壊れる椅子たち(ふつうエッセイ #204)

我が家のソファが壊れた。

体重をかけ過ぎたのか、一方の肘掛けが歪んで、椅子の足部分が直立しない状態になってしまった。

ソファは毎日座るものだ。子どもも寄り掛かる。その拍子に「事故」が起こる可能性もあるので、早々に粗大ゴミ集荷を依頼した。

ソファは、新居に引っ越したときに、義姉からいただいたものだ。10年以上使っているにも関わらず座り心地は良好だった。廃棄は残念だけど、十分元は取っただろう。

同じタイミングで、実家のリクライニングチェアも壊れた。

帰省中に座ったら、ガリっと音を立てて、割れ目が入ったのだ。

祖父がプレゼントしてくれたリクライニングチェアで、30年以上もの間、現役として使われていた。今は椅子はしまわれ、リビングはぽっかりと穴が空いている。

壊れたものは、

・そのままにする
・修理する
・譲渡する
・廃棄する

の、いずれかの手段を取ることになる。僕がもっと器用だったら修理という方法を取ったかもしれない。
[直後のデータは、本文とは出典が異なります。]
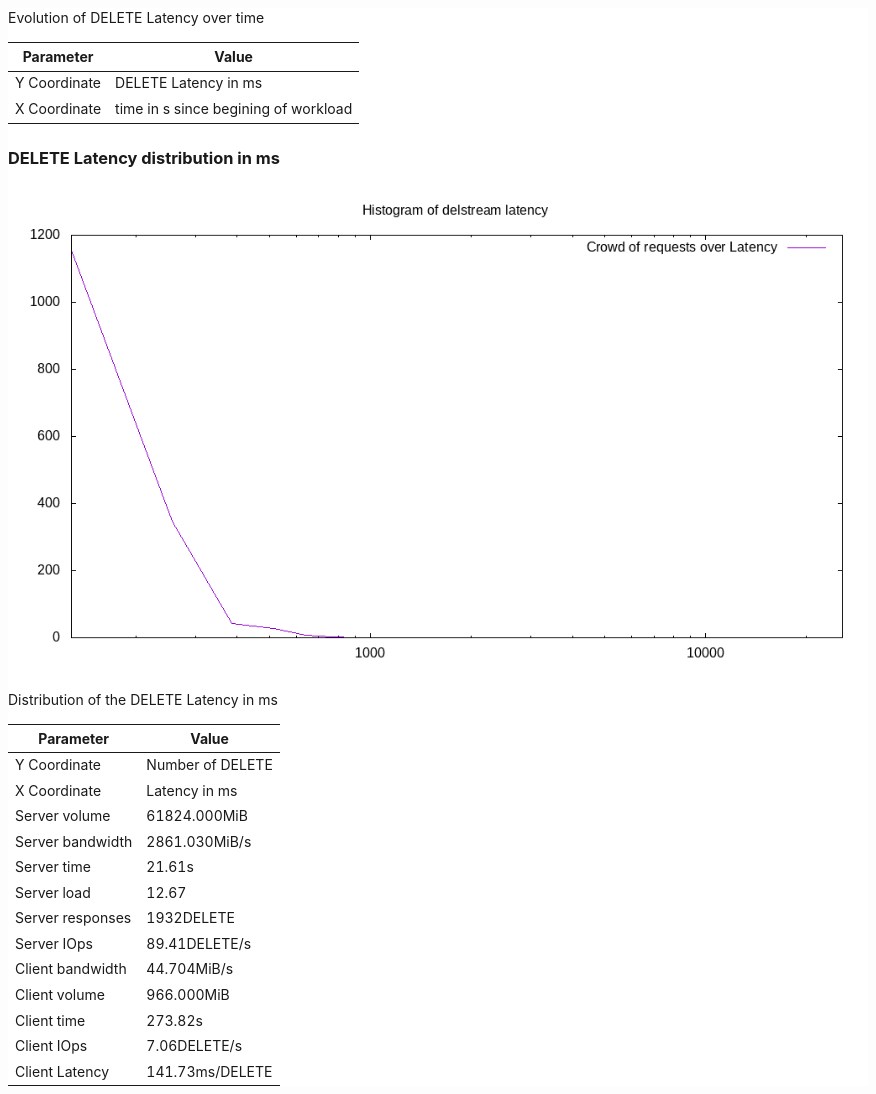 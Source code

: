 Evolution of DELETE Latency over time

| Parameter | Value |
| --- | --- |
| Y Coordinate | DELETE Latency in ms |
| X Coordinate | time in s since begining of workload |


### DELETE Latency distribution in ms



![histogram-Latency-cleanup-del-nClients=64-objectSize=33554432](evileye/histogram-Latency-cleanup-del-nClients=64-objectSize=33554432-del.png)

Distribution of the DELETE Latency in ms

| Parameter | Value |
| --- | --- |
| Y Coordinate | Number of DELETE |
| X Coordinate | Latency in ms |
| Server volume | 61824.000MiB|
| Server bandwidth | 2861.030MiB/s |
| Server time | 21.61s |
| Server load | 12.67 |
| Server responses | 1932DELETE |
| Server IOps | 89.41DELETE/s |
| Client bandwidth | 44.704MiB/s |
| Client volume | 966.000MiB|
| Client time | 273.82s |
| Client IOps |  7.06DELETE/s  |
| Client Latency | 141.73ms/DELETE |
だが、修理という方法が取れたとしても、壊れた椅子たちは、なかなかに壊れている。もはや修復可能で、持ち主の決断を待っているようにも思えるほどだ。

壊れる椅子たちから漂う哀愁は、きっと過去の思い出によるものだ。

過去の思い出が良かったからこそ、壊れる椅子たちへの思いが募るのだろう。

その思い出がちゃんと残っているから、壊れる椅子をきちんと成仏させようと思えるのかもしれない。